_Aim of the exercise:_ Look below for the line holding "If not the state" and the line holding "Unitary evolution". Transcribe exactly those lines and all lines between them, nothing more.

===== Extracted information

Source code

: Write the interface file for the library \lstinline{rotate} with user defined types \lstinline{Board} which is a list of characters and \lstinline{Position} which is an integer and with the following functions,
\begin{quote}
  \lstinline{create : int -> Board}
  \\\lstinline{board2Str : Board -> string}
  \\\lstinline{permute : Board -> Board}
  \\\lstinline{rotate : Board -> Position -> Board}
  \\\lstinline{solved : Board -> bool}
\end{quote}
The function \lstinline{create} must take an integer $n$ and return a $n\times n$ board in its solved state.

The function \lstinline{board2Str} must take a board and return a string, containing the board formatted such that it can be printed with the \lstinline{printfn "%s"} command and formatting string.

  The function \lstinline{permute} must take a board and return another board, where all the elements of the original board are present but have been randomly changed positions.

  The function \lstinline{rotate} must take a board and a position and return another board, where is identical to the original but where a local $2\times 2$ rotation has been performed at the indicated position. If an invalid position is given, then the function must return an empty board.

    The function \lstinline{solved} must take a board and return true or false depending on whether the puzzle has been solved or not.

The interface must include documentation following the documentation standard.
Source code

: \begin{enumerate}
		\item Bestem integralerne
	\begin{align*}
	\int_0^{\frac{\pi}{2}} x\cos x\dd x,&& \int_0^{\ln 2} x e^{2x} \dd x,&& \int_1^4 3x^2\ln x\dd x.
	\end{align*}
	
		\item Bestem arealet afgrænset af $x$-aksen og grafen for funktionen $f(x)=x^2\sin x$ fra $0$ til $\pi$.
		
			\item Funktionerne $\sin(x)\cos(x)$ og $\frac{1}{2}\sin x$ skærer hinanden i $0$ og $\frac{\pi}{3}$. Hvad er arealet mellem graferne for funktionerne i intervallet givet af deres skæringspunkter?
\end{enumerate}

==========
===== Extracted information

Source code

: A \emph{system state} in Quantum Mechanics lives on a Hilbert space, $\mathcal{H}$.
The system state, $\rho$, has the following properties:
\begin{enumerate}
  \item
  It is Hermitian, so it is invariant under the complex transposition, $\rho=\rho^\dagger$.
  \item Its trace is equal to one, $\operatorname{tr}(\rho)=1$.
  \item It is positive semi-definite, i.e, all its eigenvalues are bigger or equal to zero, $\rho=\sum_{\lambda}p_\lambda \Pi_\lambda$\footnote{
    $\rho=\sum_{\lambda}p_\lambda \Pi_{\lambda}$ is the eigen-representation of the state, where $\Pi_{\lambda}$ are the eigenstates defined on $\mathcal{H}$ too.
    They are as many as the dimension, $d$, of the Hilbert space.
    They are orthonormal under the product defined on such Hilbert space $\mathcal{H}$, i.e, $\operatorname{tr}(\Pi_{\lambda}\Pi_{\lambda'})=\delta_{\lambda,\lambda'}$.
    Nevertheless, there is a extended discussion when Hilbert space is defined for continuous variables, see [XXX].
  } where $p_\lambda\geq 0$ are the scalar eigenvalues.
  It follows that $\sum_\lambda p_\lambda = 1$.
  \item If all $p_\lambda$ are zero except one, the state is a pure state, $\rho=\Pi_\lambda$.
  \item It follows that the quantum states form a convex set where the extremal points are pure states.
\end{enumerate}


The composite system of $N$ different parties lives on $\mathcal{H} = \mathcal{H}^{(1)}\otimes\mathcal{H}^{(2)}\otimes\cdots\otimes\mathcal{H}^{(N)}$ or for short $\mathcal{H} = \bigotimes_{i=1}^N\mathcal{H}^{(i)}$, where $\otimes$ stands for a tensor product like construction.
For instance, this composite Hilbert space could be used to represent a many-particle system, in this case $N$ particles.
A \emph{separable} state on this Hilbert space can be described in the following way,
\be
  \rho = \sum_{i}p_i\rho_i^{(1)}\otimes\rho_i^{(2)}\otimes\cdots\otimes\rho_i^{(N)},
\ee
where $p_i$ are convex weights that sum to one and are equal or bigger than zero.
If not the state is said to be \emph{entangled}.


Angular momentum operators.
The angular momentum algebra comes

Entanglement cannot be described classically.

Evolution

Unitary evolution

==========

_Task solution:_
If not the state is said to be \emph{entangled}.


Angular momentum operators.
The angular momentum algebra comes

Entanglement cannot be described classically.

Evolution

Unitary evolution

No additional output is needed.